Could you set down exactly the lines in the records below between the line holding "- Getting price recommendations" and the line holding "To create an", inclusive?
>>
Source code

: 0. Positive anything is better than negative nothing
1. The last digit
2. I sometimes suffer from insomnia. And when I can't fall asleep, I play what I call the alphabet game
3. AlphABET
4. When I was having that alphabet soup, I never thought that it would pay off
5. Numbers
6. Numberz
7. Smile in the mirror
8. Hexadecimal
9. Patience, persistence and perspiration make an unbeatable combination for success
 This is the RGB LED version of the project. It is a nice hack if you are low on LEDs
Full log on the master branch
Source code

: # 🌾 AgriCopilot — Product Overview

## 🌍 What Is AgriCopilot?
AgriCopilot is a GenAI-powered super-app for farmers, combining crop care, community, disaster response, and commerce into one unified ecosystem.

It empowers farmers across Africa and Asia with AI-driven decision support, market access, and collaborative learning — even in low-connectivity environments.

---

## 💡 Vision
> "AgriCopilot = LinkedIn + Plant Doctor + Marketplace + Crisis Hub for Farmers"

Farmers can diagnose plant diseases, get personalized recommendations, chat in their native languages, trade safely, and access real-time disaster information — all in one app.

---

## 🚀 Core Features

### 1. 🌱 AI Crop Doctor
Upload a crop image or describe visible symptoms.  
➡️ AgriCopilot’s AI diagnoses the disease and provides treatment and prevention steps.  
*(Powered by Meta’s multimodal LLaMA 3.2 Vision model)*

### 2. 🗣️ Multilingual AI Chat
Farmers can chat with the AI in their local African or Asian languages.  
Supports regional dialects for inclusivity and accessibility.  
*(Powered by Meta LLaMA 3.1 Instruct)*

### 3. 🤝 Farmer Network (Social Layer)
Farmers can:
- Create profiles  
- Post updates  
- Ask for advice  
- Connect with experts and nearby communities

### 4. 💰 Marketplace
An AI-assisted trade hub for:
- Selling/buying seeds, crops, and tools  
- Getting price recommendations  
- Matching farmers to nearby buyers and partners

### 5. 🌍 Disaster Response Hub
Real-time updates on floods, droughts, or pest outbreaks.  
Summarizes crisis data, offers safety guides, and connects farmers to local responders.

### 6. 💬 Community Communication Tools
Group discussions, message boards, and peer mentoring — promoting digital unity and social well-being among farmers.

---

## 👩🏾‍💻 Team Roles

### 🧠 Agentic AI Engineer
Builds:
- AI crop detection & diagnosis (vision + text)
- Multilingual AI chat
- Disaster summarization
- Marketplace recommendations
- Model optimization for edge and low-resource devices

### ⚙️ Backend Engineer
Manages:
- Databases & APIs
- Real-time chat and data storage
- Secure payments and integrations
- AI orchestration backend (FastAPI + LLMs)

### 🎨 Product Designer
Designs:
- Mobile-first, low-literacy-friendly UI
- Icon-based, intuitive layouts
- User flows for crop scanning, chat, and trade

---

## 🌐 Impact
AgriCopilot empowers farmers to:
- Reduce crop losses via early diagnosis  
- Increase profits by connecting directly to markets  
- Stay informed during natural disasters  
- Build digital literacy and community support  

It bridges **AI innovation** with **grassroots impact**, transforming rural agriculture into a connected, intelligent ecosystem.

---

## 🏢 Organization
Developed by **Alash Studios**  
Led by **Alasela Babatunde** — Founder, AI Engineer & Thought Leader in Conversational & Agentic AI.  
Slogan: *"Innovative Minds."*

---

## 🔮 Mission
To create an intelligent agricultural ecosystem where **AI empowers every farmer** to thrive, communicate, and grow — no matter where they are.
<<
>>
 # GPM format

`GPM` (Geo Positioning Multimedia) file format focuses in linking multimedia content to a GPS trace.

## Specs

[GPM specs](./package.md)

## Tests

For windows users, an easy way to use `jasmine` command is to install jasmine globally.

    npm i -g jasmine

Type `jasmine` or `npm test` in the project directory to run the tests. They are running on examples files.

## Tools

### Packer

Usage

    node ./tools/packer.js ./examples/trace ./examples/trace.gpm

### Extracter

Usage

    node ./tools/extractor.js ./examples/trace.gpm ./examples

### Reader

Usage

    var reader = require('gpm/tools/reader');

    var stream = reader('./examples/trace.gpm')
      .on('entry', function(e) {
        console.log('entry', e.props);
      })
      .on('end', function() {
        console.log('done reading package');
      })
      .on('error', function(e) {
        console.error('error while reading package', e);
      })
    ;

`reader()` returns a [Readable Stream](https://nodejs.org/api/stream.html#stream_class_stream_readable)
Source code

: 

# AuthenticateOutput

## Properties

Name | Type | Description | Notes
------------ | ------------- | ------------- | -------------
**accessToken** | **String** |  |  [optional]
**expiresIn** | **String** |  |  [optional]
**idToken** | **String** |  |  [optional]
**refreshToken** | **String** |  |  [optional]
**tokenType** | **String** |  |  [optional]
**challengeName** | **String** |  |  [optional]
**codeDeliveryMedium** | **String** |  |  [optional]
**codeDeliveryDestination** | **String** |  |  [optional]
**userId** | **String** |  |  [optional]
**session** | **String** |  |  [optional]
<<
>>
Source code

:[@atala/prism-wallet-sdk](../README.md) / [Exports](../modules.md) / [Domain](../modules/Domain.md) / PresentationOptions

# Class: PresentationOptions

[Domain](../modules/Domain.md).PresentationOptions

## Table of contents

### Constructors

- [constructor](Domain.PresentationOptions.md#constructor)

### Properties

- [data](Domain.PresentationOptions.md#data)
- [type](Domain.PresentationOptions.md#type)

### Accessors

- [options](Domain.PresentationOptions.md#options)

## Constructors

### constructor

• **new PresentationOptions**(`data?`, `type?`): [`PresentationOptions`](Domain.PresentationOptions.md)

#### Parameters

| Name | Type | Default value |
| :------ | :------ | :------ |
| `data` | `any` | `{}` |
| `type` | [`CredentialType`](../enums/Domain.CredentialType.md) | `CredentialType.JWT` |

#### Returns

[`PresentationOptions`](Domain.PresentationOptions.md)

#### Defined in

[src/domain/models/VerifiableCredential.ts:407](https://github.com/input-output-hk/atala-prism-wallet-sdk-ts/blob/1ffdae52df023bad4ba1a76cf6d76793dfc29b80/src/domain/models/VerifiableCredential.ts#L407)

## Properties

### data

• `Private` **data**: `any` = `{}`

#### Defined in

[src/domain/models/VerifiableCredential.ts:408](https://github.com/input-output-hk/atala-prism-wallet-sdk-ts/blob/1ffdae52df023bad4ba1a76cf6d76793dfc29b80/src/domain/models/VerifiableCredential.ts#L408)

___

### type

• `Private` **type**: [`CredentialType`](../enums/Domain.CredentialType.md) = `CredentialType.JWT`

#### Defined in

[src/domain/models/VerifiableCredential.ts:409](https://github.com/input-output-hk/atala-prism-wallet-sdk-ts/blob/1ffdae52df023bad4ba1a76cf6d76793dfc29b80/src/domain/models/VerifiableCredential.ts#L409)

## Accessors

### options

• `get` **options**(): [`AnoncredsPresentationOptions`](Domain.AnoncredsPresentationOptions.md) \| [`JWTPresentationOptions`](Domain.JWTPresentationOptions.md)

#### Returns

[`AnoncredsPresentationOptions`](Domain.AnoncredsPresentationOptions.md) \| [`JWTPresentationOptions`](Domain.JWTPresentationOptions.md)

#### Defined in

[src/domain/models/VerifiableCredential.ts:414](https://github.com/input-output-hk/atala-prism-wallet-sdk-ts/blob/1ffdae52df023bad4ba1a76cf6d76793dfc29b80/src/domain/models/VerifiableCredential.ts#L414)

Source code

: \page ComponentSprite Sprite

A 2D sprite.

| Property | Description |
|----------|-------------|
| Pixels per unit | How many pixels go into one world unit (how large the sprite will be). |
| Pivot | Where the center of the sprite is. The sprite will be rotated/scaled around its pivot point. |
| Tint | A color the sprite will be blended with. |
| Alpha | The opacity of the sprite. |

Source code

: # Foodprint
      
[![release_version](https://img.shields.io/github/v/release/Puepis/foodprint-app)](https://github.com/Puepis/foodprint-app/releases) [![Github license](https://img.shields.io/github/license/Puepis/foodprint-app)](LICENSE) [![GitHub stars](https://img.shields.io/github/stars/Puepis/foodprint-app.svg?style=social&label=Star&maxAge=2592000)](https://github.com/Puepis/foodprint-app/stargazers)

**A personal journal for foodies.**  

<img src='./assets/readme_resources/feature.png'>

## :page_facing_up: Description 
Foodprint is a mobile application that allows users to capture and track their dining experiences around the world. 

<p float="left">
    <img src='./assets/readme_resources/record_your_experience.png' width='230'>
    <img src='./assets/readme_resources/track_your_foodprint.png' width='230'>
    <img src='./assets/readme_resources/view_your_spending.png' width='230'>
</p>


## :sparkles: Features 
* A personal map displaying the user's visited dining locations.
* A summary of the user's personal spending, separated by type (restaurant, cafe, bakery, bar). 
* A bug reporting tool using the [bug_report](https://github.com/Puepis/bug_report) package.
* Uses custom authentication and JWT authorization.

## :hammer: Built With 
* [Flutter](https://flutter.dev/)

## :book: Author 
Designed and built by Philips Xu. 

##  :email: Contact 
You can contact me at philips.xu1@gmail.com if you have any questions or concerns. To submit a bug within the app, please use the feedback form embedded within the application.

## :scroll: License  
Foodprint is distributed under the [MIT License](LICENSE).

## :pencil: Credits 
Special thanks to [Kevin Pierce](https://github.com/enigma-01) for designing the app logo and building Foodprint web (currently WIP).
<<
YOUR RESPONSE:
- Getting price recommendations  
- Matching farmers to nearby buyers and partners

### 5. 🌍 Disaster Response Hub
Real-time updates on floods, droughts, or pest outbreaks.  
Summarizes crisis data, offers safety guides, and connects farmers to local responders.

### 6. 💬 Community Communication Tools
Group discussions, message boards, and peer mentoring — promoting digital unity and social well-being among farmers.

---

## 👩🏾‍💻 Team Roles

### 🧠 Agentic AI Engineer
Builds:
- AI crop detection & diagnosis (vision + text)
- Multilingual AI chat
- Disaster summarization
- Marketplace recommendations
- Model optimization for edge and low-resource devices

### ⚙️ Backend Engineer
Manages:
- Databases & APIs
- Real-time chat and data storage
- Secure payments and integrations
- AI orchestration backend (FastAPI + LLMs)

### 🎨 Product Designer
Designs:
- Mobile-first, low-literacy-friendly UI
- Icon-based, intuitive layouts
- User flows for crop scanning, chat, and trade

---

## 🌐 Impact
AgriCopilot empowers farmers to:
- Reduce crop losses via early diagnosis  
- Increase profits by connecting directly to markets  
- Stay informed during natural disasters  
- Build digital literacy and community support  

It bridges **AI innovation** with **grassroots impact**, transforming rural agriculture into a connected, intelligent ecosystem.

---

## 🏢 Organization
Developed by **Alash Studios**  
Led by **Alasela Babatunde** — Founder, AI Engineer & Thought Leader in Conversational & Agentic AI.  
Slogan: *"Innovative Minds."*

---

## 🔮 Mission
To create an intelligent agricultural ecosystem where **AI empowers every farmer** to thrive, communicate, and grow — no matter where they are.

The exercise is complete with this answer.